Of the entries below, return only those lines from the line with "(o *DebAptDistributionResponse) SetRepository(v" to the line with "(o *DebAptDistributionResponse) SetRepositoryNil(b", exactly, both included.

- **DATA TO EXAMINE**
▬▬▬

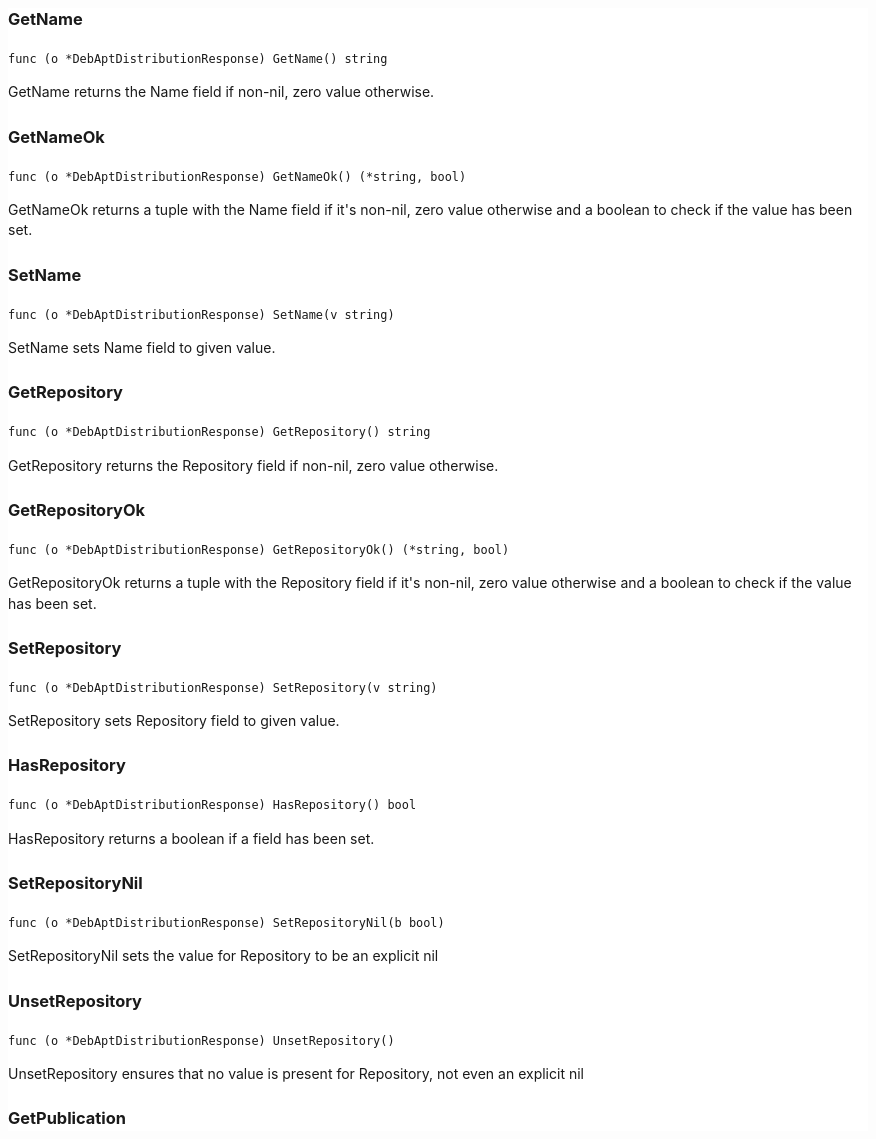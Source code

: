### GetName

`func (o *DebAptDistributionResponse) GetName() string`

GetName returns the Name field if non-nil, zero value otherwise.

### GetNameOk

`func (o *DebAptDistributionResponse) GetNameOk() (*string, bool)`

GetNameOk returns a tuple with the Name field if it's non-nil, zero value otherwise
and a boolean to check if the value has been set.

### SetName

`func (o *DebAptDistributionResponse) SetName(v string)`

SetName sets Name field to given value.


### GetRepository

`func (o *DebAptDistributionResponse) GetRepository() string`

GetRepository returns the Repository field if non-nil, zero value otherwise.

### GetRepositoryOk

`func (o *DebAptDistributionResponse) GetRepositoryOk() (*string, bool)`

GetRepositoryOk returns a tuple with the Repository field if it's non-nil, zero value otherwise
and a boolean to check if the value has been set.

### SetRepository

`func (o *DebAptDistributionResponse) SetRepository(v string)`

SetRepository sets Repository field to given value.

### HasRepository

`func (o *DebAptDistributionResponse) HasRepository() bool`

HasRepository returns a boolean if a field has been set.

### SetRepositoryNil

`func (o *DebAptDistributionResponse) SetRepositoryNil(b bool)`

 SetRepositoryNil sets the value for Repository to be an explicit nil

### UnsetRepository
`func (o *DebAptDistributionResponse) UnsetRepository()`

UnsetRepository ensures that no value is present for Repository, not even an explicit nil
### GetPublication
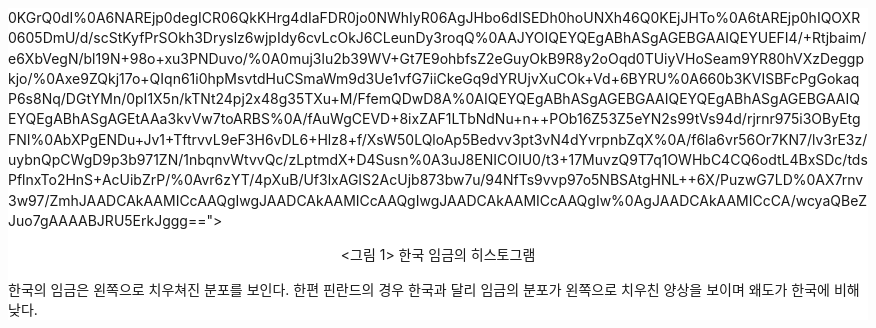 0KGrQ0dI%0A6NAREjp0degICR06QkKHrg4dIaFDR0jo0NWhIyR06AgJHbo6dISEDh0hoUNXh46Q0KEjJHTo%0A6tAREjp0hIQOXR0605DmU/d/scStKyfPrSOkh3Dryslz6wjpIdy6cvLcOkJ6CLeunDy3roqQ%0AAJYOIQEYQEgABhASgAGEBGAAIQEYUEFI4/+Rtjbaim/e6XbVegN/bl19N+98o+xu3PNDuvo/%0A0muj3lu2b39WV+Gt7E9ohbfsZ2eGuyOkB9R8y2oOqd0TUiyVHoSeam9YR80hVXzDeggpkjo/%0Axe9ZQkj17o+QIqn61i0hpMsvtdHuCSmaWm9d3Ue1vfG7iiCkeGq9dYRUjvXuCOk+Vd+6BYRU%0A660b3KVISBFcPgGokaqP6s8Nq/DGtYMn/0pI1X5n/kTNt24pj2x48g35TXu+M/FfemQDwD8A%0AIQEYQEgABhASgAGEBGAAIQEYQEgABhASgAGEBGAAIQEYQEgABhASgAGEtAAa3kvVw7toARBS%0A/fAuWgCEVD+8ixZAF1LTbNdNu+n++POb16Z53Z5eYN2s99tVs94d/rjrnr975i3OByEtgFNI%0AbXPgENDu+Jv1+TftrvvL9eF3H6vDL6+Hlz8+f/XsW50LQloAp5Bedvv3pt3vN4dYvrpnbZqX%0A/f6la6vr56Or7KN7/lv3rE3z/uybnQpCWgD9p3b971ZN/1nbqnvWtvvQc/zLptmdX+D4Susn%0A3uJ8ENICOIU0/t3+17MuvzQ9T7q1OWHbC4CQ6odtL4BxSDc/tdsPflnxTo2HnS+AcUibZrP/%0Avr6zYT/4pXuB/Uf3lxAGIS2AcUjb873bw7u/94NfTs9vvp97o5NBSAtgHNL++6X/PuzwG7LD%0AX7rnv3w97/ZmhJAADCAkAAMICcAAQgIwgJAADCAkAAMICcAAQgIwgJAADCAkAAMICcAAQgIw%0AgJAADCAkAAMICcCA/wcyaQBeZJuo7gAAAABJRU5ErkJggg==">

<center><그림 1> 한국 임금의 히스토그램</center>

한국의 임금은 왼쪽으로 치우쳐진 분포를 보인다.  한편 핀란드의 경우 한국과 달리 임금의 분포가 왼쪽으로 치우친 양상을 보이며 왜도가 한국에 비해 낮다.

▬▬▬

- **RESPONSE TO THIS TASK**
`func (o *DebAptDistributionResponse) SetRepository(v string)`

SetRepository sets Repository field to given value.

### HasRepository

`func (o *DebAptDistributionResponse) HasRepository() bool`

HasRepository returns a boolean if a field has been set.

### SetRepositoryNil

`func (o *DebAptDistributionResponse) SetRepositoryNil(b bool)`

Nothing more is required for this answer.